Florida residents who haven't paid their electricity bills during the COVID-19 pandemic will have their power disconnected after the Florida Public Service Commission sided with utility companies Tuesday. Opponents say this puts people's health at risk in what's already a dangerous pandemic.
Attorney with Florida Power & Light and Gulf Power, John Burnett said they've been reaching out to customers about payment options.
“Unfortunately it is FPL and Gulf's experience that most customers experiencing hardships do not engage the company or seek assistance until they receive final notice,” said Burnett.
Mary Corugedo is Florida State Director at the League of United Latin American Citizens, or LULAC. She said when people's electricity gets cut, it means their medication may go bad, they can't circulate air in their homes, they can't cook and they might end up in crowded shelters.
“We really need to press our elected officials to come up with a plan so that both sides are able to meet their needs and that we are not putting people in danger by evicting them or by requiring them to pay bills that they can't pay right now,” said Corugedo.
The utility companies have begun disconnections. They told the commission they may consider waiving reconnection fees.
Hundreds of thousands of fast-turnaround COVID-19 tests will soon be on their way to Florida's assisted living facilities and senior communities.
Gov. Ron DeSantis announced Tuesday that the state expects to receive 400,000 batches of Abbott BinaxNOW tests each week.
Unlike other kinds of COVID tests, that can take as long as a week to get results, the BinaxNOW tests can get them in just 15 minutes.
Some 280,000 testing kits will be distributed weekly to long-term care facilities and senior communities, so occupants, staff and visitors can get tested.
The remainder will go to state-run testing sites and school districts.

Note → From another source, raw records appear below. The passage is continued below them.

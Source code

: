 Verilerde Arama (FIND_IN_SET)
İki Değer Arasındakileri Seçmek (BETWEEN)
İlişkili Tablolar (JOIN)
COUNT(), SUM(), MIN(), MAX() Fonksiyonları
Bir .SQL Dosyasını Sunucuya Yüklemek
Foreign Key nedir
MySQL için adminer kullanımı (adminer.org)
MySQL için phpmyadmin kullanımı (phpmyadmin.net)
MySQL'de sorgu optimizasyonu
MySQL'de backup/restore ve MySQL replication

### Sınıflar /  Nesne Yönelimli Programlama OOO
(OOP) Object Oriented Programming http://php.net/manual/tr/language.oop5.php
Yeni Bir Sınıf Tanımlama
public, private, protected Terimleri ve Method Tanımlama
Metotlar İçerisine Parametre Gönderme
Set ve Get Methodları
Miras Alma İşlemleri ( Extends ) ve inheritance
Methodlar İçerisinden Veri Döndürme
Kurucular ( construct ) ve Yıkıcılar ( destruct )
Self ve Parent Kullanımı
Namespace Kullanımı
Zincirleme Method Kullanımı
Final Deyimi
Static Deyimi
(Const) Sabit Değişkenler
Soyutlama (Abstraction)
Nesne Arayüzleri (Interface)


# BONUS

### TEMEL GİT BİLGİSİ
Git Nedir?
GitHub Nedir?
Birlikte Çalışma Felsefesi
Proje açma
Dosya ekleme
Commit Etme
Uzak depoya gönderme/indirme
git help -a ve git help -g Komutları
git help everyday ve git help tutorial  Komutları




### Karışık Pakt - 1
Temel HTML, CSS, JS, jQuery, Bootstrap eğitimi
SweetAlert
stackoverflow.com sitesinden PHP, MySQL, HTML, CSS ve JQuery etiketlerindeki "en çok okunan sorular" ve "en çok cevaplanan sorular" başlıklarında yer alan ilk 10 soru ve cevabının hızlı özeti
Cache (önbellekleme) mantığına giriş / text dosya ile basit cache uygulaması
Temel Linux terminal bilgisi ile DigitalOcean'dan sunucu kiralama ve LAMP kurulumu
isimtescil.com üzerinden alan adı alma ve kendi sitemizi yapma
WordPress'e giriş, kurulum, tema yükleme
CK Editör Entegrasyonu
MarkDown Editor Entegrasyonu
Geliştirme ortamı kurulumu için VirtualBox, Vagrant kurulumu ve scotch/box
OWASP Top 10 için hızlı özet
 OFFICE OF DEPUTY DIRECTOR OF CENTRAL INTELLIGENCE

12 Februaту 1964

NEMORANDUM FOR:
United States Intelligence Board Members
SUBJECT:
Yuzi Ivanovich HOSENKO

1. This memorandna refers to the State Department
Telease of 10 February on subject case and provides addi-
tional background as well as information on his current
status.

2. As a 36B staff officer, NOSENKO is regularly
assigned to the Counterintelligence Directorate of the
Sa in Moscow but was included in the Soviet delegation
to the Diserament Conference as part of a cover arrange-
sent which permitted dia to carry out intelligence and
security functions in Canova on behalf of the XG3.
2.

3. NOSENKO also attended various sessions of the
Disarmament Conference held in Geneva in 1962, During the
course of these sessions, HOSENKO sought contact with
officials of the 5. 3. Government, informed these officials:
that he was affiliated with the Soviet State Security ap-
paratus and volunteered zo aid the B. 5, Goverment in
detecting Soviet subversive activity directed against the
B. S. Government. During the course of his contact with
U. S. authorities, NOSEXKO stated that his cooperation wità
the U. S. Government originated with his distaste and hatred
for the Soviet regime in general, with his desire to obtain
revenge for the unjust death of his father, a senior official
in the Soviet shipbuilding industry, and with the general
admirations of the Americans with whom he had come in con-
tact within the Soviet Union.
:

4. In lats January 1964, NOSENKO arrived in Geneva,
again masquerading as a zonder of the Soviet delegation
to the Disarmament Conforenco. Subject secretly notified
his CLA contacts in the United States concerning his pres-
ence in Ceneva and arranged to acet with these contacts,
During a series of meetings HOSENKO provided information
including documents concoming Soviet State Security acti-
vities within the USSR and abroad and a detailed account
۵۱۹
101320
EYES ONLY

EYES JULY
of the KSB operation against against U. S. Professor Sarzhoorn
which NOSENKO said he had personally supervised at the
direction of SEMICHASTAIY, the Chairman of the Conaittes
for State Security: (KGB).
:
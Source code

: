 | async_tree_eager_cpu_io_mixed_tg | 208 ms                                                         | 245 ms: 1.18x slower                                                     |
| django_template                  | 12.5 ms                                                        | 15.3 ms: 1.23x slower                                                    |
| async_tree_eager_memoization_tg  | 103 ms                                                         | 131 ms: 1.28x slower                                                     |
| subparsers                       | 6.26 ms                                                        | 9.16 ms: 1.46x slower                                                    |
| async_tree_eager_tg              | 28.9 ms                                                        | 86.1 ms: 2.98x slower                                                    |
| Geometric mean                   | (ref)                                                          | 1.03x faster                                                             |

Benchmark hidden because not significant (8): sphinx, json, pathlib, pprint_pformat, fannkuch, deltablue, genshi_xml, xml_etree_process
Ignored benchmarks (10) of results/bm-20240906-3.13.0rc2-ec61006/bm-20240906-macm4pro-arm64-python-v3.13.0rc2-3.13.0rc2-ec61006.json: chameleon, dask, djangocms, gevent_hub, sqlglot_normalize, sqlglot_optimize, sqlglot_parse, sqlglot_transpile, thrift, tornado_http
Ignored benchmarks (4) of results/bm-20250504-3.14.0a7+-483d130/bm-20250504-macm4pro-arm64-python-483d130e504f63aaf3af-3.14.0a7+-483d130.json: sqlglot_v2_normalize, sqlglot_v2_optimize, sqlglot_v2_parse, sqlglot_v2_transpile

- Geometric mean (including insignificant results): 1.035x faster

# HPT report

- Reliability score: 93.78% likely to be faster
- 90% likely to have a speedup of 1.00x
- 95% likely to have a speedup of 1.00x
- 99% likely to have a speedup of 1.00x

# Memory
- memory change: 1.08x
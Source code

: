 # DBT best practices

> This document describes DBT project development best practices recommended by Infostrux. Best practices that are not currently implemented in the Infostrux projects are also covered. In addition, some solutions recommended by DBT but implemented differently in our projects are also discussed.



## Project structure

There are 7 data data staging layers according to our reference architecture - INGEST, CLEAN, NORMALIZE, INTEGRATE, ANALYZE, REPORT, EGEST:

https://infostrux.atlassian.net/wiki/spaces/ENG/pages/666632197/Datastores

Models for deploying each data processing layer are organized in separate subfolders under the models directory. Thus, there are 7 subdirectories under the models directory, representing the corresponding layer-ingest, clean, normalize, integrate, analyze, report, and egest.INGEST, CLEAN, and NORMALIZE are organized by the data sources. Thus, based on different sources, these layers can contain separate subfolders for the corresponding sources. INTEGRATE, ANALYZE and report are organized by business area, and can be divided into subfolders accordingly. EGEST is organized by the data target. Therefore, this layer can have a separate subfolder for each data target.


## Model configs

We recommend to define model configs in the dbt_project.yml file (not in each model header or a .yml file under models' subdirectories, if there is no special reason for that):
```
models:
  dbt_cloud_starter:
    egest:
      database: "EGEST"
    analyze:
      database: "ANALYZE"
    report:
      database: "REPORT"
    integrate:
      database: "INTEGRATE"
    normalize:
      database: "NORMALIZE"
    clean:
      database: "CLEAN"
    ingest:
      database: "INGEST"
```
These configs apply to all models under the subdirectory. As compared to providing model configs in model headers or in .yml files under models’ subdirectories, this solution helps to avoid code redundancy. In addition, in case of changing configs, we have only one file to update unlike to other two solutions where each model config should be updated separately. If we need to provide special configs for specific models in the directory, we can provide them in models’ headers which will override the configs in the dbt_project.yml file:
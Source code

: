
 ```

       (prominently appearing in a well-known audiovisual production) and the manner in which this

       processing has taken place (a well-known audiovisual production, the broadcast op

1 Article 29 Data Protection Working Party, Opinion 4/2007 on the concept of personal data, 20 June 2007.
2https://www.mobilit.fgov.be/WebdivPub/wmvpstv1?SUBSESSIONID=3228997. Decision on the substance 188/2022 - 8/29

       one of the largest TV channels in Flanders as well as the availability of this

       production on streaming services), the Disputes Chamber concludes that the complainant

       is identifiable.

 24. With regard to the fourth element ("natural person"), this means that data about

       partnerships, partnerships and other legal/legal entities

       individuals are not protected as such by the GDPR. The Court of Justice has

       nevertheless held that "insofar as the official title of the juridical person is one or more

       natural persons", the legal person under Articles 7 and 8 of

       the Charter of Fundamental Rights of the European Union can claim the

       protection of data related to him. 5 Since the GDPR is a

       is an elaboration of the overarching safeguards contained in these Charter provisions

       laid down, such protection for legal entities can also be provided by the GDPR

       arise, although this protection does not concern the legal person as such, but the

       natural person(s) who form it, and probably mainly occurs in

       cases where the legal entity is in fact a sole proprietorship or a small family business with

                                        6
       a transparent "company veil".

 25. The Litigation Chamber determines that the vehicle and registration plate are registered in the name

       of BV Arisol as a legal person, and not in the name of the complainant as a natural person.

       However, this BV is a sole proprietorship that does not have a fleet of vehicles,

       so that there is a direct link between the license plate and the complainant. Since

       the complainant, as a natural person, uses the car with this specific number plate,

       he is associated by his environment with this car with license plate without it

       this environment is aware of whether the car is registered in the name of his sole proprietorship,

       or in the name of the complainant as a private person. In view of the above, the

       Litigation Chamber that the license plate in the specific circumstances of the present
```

The union representing Walt Disney World employees says it has reached a deal with the company that avoids layoffs for full time cast members. More than 8,000 part-time employees, though, will lose their jobs.
The Service Trade Council Union represents about 43,000 Walt Disney World employees. More than 25,000 of them have been recalled to their jobs during Disney’s phased reopening.
The union said Disney had planned to change the employment status from furlough to layoff for 5,299 full time and 8,857 part time cast members.
After several days of negotiations, the union said no full-time employees will be laid off, and the company agreed that there will be no permanent layoffs.
Anyone who is laid off in the future will retain their seniority, rate of pay, and the right to return to their previous job at Disney until October 1st, 2022. That means they’ll be given priority to be rehired before Disney hires new employees off the street.
Some 8,800 part time employees who have been on furlough will be laid off though, with park attendance and resort occupancy not yet back to pre-pandemic levels.
“As incredibly difficult as it is to take this action, this agreement helps us preserve many full-time jobs,” said a Disney spokesperson in a statement.
“For those affected by this decision, we thank you for all your dedication. While we don’t know when the pandemic will be behind us, we are confident in our resilience, and we hope to welcome back Cast Members where we can.”
Disney announced last week that 28,000 of its employees across the country would be laid off. The company notified state and local officials that it would let go 6,700 non-union employees beginning in December.